I welcomed the government’s commitment to penalising stalling developers in future legislation, last week. That’s the kind of ‘backing builders, not blockers’ voters will get behind, and it’s hopefully a sign that developers won’t alone be able to determine our path forward.

It’s crucial to note that increasing the market supply of housing alone is an inadequate response to the disgracefully high waiting lists left by the Tories. Take the two local authorities within my North East Hertfordshire constituency, for example. In the ten years from 2014 to 2024, North Hertfordshire and East Hertfordshire delivered a significant expansion in housing supply of 3,973 and 7,948 net additional dwellings, respectively. But what happened to local authority housing waitlists over the same period?
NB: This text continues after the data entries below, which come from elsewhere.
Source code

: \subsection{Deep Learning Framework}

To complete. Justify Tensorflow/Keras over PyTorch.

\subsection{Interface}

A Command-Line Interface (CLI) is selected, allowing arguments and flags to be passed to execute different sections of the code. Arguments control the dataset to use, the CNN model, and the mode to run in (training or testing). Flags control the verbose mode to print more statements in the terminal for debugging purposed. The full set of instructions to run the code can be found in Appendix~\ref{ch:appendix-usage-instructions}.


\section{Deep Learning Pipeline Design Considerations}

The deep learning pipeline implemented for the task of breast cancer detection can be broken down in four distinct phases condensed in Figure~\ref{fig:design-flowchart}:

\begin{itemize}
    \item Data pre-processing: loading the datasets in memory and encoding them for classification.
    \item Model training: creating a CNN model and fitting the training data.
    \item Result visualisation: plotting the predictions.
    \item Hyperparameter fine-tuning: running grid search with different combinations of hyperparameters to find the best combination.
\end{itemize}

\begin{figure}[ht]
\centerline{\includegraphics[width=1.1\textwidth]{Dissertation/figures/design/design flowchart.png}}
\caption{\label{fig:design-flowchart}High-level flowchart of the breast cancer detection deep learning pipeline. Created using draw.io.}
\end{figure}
They rose from 1,612 to 2,449 in North Hertfordshire and from 2,005 to 2,201 in East Hertfordshire. There have been more than enough new homes in my local area to clear housing waiting lists, but the affordable homes we need are simply not delivered by a developer-led, profit-motivated model.
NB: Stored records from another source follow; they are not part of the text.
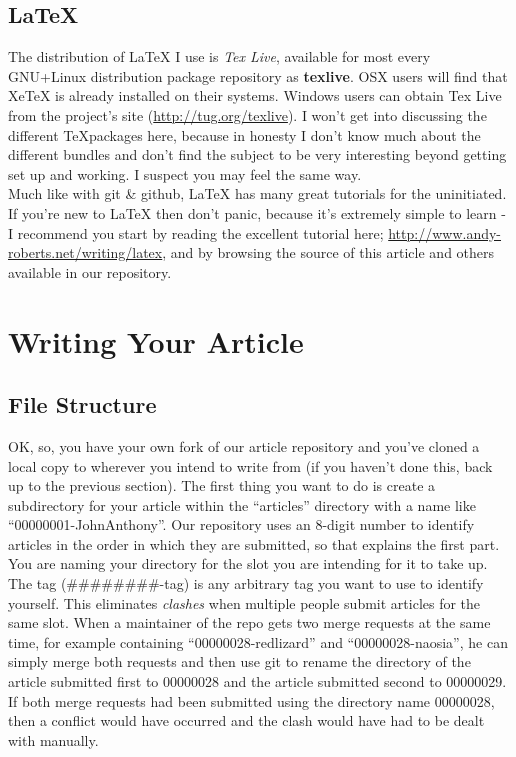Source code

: \documentclass{amsart}
\begin{document}
\subsection{LaTeX{}}
  The distribution of \LaTeX{} I use is \emph{Tex Live}, available for most every GNU+Linux distribution package repository as \textbf{texlive}. OSX users will find that XeTeX is already installed on their systems. Windows users can obtain Tex Live from the project's site (\url{http://tug.org/texlive}). I won't get into discussing the different \TeX packages here, because in honesty I don't know much about the different bundles and don't find the subject to be very interesting beyond getting set up and working. I suspect you may feel the same way. \\
  Much like with git \& github, \LaTeX{} has many great tutorials for the uninitiated. If you're new to \LaTeX{} then don't panic, because it's extremely simple to learn - I recommend you start by reading the excellent tutorial here; \url{http://www.andy-roberts.net/writing/latex}, and by browsing the source of this article and others available in our repository.

\section{Writing Your Article}
\subsection{File Structure}
  OK, so, you have your own fork of our article repository and you've cloned a local copy to wherever you intend to write from (if you haven't done this, back up to the previous section). The first thing you want to do is create a subdirectory for your article within the ``articles'' directory with a name like ``00000001-JohnAnthony''. Our repository uses an 8-digit number to identify articles in the order in which they are submitted, so that explains the first part. You are naming your directory for the slot you are intending for it to take up. \\
  The tag (\#\#\#\#\#\#\#\#-tag) is any arbitrary tag you want to use to identify yourself. This eliminates \emph{clashes} when multiple people submit articles for the same slot. When a maintainer of the repo gets two merge requests at the same time, for example containing ``00000028-redlizard'' and ``00000028-naosia'', he can simply merge both requests and then use git to rename the directory of the article submitted first to 00000028 and the article submitted second to 00000029. If both merge requests had been submitted using the directory name 00000028, then a conflict would have occurred and the clash would have had to be dealt with manually. \\
\end{document}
Everyone deserves a home that won’t bankrupt them to build their life around, and the fact that thousands of children are growing up in families without that security is a damning indictment of the situation the Tories left to the Labour government. This is why one of the first amendments I tabled to the Planning and Infrastructure Bill would ensure that councils aren’t just set aggregate housing numbers, but also specific targets for the social homes needed to bring waiting lists down.
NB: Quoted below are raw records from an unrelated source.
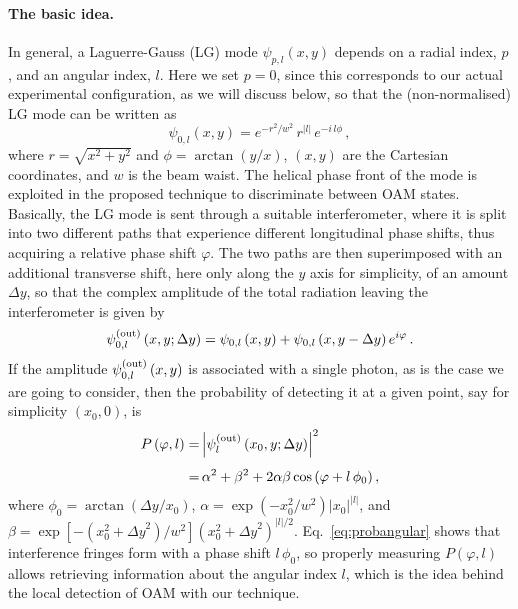 \documentclass[
reprint,
amsmath,amssymb,
aps,
showkeys
]{revtex4-2}
\begin{document}
\paragraph*{\label{sec:idea} The basic idea.}
In general, a Laguerre-Gauss (LG) mode $\psi_{p,l}(x,y)$ depends on a radial index, $p$, and an angular index, $l$.
Here we set $p=0$, since this corresponds to our actual experimental configuration, as we will discuss below, so that the (non-normalised) LG mode can be written as
%
\begin{equation}
\psi_{0,l}(x,y) = e^{-r^2/w^2} \, r^{\left|l\right|}\, e^{-i \, l \phi} \, ,
\end{equation}
%
where $r = \sqrt{x^2+y^2}$ and $\phi = \arctan (y/x)$, $(x,y)$ are the Cartesian coordinates, and $w$ is the beam waist.
The helical phase front of the mode is exploited in the proposed technique to discriminate between OAM states.
Basically, the LG mode is sent through a suitable interferometer, where it is split into two different paths that experience different longitudinal phase shifts, thus acquiring a relative phase shift $\varphi$.
The two paths are then superimposed with an additional transverse shift, here only along the $y$ axis for simplicity, of an amount $\Delta y$, so that the complex amplitude of the total radiation leaving the interferometer is given by
%
\begin{equation}
\psi_{0,l}^{\rm (out)}\left(x,y;\Delta y\right) = \psi_{0,l}\left(x,y\right) + \psi_{0,l}\left(x,y-\Delta y\right) e^{i \varphi} \, .
\end{equation}
%
If the amplitude $\psi_{0,l}^{\rm (out)}\left(x,y\right)$ is associated with a single photon, as is the case we are going to consider, then the probability of detecting it at a given point, say for simplicity $\left(x_0,0\right)$, is
%
\begin{align}\label{eq:probangular}
    P\left(\varphi,l\right) =&
    \left|\psi_{l}^{\rm (out)}\left(x_0,y;\Delta y\right)\right|^2
    \nonumber \\[1ex]
    =&
    \,\alpha^2 + \beta^2 + 2\alpha\beta\cos{\left(\varphi + l\,\phi_0\right)}
    \, ,
\end{align}
%
where $\phi_0 = \arctan{\left(\Delta y/x_0\right)}$, $\alpha = \exp{(-x_0^2 / w^2)}\left|x_0\right|^{\left|l\right|}$, and $\beta = \exp{\left[-\left(x_0^2 + {\Delta y}^2\right) / w^2\right]\left({x_0^2 + {\Delta y}^2}\right)^{\left|l\right|/2}}$.
Eq.~\ref{eq:probangular} shows that interference fringes form with a phase shift $l \, \phi_0$, so properly measuring $P\left(\varphi,l\right)$ allows retrieving information about the angular index $l$, which is the idea behind the local detection of OAM with our technique.
\end{document}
And it’s not just about how much affordable housing gets built, it’s also about what we mean by ‘affordable’. Time and again communities watch the countryside next door disappear, while pressure grows on dwindling services and infrastructure; too often the homes that eventually get built are beyond the financial reach of younger local residents, forcing them to move away and ripping the heart out of the area in the process. This is why, backed by Shelter, I have proposed redefining ‘affordable housing’ to mean social rent, so that rates are tied to average local incomes.

Over that same decade in which housing supply and waiting lists grew simultaneously in North and East Hertfordshire, a further fact stands out: not a single council house was built in either authority. Given the Thatcherite constraints on their ability to act and the impacts of more recent Tory austerity, it is hard to blame local authorities for not delivering the thousands of council houses we need. But all serious commentators are clear that addressing the housing crisis will be impossible without a new era of mass council house building.

Councils must once again have the power to assemble land based on what communities need, not just what developers aim to profit from. That’s why I’ve also tabled an amendment to replace the developer dominated ‘call for sites’ model with proactive site identification and acquisition through compulsory purchase at current-use value.

This would eliminate inflated, speculative ‘hope value’, which funnels public money into the pockets of wealthy landowners and makes delivering affordable homes functionally impossible. If we couple these powers with proper funding and the tools needed to hold underperforming developers to account, we’d have the beginnings of a truly progressive planning system.

The path of slashing red tape in the hope the market will deliver is a political cul-de-sac. It won’t provide the homes we need, and in a few years, the developer lobby will be back demanding another round of deregulation — a little less democracy, a few more habitats destroyed, some more dead badgers, and then, the homes will come.

It’s time to break from the failed, developer-led status quo and forge a new path — one that puts the public sector back in the drivers’ seat and delivers genuinely affordable homes for key workers like nurses, teachers, posties, and millions more.